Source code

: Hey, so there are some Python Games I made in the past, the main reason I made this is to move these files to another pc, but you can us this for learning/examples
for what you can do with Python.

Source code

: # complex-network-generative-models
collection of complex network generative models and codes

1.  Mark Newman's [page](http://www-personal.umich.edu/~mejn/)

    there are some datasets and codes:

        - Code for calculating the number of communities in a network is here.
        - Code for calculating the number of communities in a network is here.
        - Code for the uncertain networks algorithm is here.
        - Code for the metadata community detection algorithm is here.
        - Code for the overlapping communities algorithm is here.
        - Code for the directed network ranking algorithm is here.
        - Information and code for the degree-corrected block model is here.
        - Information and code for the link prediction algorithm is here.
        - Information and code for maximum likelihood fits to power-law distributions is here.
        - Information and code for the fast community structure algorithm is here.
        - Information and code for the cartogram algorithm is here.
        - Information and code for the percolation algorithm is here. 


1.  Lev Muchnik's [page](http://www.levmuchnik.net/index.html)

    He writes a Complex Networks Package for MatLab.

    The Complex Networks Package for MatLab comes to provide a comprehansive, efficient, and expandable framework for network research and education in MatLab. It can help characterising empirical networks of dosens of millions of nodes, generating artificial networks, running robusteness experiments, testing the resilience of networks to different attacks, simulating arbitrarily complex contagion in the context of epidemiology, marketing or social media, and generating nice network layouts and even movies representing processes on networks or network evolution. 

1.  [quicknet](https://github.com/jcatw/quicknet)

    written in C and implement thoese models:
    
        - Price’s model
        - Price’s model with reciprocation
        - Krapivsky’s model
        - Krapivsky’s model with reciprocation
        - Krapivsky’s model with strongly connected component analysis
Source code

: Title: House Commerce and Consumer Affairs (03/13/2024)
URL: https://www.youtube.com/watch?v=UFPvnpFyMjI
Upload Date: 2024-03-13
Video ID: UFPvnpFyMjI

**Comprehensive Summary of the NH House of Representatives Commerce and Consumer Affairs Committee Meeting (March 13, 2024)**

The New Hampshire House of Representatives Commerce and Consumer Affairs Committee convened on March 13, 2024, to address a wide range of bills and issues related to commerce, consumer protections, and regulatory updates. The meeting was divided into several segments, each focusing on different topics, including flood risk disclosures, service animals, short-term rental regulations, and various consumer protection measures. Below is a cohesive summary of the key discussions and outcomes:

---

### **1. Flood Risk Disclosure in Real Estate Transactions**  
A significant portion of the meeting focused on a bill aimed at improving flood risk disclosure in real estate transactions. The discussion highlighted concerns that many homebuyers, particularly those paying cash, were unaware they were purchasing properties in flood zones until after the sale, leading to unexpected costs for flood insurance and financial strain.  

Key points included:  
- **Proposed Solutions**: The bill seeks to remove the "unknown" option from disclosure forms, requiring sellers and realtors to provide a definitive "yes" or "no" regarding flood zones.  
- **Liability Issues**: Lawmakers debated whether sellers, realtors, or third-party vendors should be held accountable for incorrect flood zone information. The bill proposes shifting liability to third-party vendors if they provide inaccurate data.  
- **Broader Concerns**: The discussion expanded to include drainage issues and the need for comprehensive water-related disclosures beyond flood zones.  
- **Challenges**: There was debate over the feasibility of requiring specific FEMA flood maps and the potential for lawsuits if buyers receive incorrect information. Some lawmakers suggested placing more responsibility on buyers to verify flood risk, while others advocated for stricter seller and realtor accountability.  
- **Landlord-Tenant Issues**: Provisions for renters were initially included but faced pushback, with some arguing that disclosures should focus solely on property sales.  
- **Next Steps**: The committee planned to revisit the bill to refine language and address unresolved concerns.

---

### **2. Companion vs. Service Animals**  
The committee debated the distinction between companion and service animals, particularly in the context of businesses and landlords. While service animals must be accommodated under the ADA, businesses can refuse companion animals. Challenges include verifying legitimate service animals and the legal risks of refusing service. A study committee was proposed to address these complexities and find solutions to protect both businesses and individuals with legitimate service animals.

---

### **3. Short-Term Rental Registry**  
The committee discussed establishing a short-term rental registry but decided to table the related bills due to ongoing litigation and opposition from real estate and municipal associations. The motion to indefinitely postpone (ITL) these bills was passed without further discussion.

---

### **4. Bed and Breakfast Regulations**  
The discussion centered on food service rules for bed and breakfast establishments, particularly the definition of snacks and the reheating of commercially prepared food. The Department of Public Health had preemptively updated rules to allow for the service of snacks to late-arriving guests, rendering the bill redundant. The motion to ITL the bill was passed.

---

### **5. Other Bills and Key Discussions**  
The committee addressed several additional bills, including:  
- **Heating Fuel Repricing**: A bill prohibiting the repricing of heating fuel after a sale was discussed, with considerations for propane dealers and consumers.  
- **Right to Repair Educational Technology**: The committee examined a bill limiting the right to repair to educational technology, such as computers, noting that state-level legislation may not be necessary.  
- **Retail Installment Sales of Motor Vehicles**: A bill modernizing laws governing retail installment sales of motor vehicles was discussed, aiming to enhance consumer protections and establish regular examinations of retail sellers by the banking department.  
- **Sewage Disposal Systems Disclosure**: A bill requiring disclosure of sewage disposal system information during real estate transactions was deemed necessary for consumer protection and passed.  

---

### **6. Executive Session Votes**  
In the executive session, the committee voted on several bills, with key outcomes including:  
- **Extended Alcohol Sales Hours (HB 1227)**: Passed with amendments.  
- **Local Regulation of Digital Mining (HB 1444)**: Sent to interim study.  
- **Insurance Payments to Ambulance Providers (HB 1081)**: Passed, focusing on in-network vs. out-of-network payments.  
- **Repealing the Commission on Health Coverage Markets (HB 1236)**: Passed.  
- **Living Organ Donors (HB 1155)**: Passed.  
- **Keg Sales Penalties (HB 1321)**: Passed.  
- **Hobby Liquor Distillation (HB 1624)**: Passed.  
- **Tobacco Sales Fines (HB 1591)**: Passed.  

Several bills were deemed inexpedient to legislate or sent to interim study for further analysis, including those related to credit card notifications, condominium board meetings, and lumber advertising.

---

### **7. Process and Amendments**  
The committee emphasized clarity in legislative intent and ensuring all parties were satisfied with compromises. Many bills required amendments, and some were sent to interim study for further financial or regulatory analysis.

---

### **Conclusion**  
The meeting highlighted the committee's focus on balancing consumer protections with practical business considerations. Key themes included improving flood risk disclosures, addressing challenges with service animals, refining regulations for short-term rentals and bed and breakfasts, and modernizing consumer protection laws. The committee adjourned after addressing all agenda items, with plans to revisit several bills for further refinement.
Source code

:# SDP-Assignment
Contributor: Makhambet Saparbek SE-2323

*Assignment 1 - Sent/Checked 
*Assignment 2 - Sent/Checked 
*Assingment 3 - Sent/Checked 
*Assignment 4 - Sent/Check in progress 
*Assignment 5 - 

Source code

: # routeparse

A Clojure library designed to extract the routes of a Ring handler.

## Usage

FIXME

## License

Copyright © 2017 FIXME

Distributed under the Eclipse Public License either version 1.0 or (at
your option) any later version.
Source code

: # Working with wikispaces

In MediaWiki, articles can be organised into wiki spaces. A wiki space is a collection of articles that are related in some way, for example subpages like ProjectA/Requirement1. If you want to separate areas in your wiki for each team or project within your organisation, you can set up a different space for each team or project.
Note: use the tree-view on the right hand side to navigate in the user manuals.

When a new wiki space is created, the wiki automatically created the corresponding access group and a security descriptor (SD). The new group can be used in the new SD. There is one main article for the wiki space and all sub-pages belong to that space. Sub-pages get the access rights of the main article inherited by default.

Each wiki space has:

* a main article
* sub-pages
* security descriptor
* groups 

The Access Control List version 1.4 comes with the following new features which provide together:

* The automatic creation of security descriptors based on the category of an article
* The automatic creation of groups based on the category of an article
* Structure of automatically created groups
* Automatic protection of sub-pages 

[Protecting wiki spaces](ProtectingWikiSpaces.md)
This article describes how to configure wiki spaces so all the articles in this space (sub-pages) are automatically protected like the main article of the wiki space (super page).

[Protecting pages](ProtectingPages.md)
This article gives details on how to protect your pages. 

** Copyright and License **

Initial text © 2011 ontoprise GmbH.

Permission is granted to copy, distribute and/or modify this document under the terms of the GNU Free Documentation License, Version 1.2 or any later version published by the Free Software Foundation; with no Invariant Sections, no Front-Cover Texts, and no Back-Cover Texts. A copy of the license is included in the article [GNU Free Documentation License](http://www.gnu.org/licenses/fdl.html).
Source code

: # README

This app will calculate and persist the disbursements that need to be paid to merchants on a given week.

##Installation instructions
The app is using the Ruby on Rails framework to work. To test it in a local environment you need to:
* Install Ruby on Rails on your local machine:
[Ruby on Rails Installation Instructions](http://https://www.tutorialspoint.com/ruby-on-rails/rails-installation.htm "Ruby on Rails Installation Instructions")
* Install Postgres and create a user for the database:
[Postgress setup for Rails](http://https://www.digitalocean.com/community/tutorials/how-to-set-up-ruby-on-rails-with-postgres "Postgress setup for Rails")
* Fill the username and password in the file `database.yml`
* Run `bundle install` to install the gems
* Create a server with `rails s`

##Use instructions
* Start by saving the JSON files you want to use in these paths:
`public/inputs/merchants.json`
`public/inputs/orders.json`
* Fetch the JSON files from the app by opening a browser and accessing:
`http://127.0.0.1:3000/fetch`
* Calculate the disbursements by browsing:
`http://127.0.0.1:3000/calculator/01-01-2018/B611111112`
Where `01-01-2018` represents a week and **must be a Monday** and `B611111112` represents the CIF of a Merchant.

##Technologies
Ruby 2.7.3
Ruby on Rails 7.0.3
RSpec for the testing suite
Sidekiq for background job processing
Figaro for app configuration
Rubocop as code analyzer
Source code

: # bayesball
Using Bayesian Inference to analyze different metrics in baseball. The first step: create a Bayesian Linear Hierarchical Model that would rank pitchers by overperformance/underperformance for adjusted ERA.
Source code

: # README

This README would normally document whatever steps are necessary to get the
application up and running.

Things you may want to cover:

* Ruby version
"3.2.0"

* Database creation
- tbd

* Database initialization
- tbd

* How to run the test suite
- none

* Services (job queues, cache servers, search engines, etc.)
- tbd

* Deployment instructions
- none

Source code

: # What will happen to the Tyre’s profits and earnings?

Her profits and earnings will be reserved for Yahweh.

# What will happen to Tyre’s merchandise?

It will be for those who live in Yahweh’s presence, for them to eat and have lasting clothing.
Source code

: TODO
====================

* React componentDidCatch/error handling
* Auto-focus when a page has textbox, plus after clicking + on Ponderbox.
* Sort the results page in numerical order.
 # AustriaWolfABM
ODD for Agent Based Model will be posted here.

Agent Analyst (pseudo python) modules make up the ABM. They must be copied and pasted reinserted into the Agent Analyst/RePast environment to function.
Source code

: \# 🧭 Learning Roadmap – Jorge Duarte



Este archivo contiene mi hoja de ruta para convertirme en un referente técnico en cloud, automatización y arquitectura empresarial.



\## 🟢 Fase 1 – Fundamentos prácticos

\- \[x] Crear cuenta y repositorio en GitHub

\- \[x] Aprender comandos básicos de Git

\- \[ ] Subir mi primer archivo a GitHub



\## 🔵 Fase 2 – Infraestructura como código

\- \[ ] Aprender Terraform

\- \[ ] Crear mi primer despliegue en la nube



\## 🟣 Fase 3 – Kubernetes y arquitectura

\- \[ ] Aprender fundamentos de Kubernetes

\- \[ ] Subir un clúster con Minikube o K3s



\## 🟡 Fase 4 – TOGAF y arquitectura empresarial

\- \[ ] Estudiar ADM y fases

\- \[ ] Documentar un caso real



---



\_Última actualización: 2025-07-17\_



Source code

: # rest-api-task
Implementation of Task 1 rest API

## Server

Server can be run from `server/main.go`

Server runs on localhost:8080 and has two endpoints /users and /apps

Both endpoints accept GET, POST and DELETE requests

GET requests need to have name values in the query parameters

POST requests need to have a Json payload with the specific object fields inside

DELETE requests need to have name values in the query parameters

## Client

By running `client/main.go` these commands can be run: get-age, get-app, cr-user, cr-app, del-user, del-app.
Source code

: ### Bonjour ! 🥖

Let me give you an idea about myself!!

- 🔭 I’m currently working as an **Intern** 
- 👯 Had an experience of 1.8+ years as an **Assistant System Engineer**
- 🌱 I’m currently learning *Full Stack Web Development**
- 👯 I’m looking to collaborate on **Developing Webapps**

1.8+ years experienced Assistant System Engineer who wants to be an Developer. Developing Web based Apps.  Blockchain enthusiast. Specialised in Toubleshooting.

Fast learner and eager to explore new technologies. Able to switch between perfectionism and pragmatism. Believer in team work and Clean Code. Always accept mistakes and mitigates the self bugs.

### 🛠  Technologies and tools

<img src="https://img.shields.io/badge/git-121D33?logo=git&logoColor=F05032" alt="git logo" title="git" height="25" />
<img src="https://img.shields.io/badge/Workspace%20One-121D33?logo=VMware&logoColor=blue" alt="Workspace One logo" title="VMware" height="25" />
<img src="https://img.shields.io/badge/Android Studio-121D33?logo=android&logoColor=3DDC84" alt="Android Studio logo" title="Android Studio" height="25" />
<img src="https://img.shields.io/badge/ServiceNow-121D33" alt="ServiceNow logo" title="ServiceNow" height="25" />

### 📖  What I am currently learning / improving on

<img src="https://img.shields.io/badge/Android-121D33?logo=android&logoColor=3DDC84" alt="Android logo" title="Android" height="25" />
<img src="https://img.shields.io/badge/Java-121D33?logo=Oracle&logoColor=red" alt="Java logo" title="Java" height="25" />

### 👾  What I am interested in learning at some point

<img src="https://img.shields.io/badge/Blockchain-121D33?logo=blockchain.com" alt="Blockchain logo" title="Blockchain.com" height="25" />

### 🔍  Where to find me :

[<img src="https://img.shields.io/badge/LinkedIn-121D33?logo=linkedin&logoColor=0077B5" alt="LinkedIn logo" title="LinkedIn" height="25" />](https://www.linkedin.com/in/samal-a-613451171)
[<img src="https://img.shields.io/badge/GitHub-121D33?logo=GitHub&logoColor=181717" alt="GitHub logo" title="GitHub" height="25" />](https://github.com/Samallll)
——————
EXERCISE GOAL:
Your answer should be each line from the preceding material in which the word "logoColor" occurs.

RESULT:
<img src="https://img.shields.io/badge/git-121D33?logo=git&logoColor=F05032" alt="git logo" title="git" height="25" />
<img src="https://img.shields.io/badge/Workspace%20One-121D33?logo=VMware&logoColor=blue" alt="Workspace One logo" title="VMware" height="25" />
<img src="https://img.shields.io/badge/Android Studio-121D33?logo=android&logoColor=3DDC84" alt="Android Studio logo" title="Android Studio" height="25" />
<img src="https://img.shields.io/badge/Android-121D33?logo=android&logoColor=3DDC84" alt="Android logo" title="Android" height="25" />
<img src="https://img.shields.io/badge/Java-121D33?logo=Oracle&logoColor=red" alt="Java logo" title="Java" height="25" />
[<img src="https://img.shields.io/badge/LinkedIn-121D33?logo=linkedin&logoColor=0077B5" alt="LinkedIn logo" title="LinkedIn" height="25" />](https://www.linkedin.com/in/samal-a-613451171)
[<img src="https://img.shields.io/badge/GitHub-121D33?logo=GitHub&logoColor=181717" alt="GitHub logo" title="GitHub" height="25" />](https://github.com/Samallll)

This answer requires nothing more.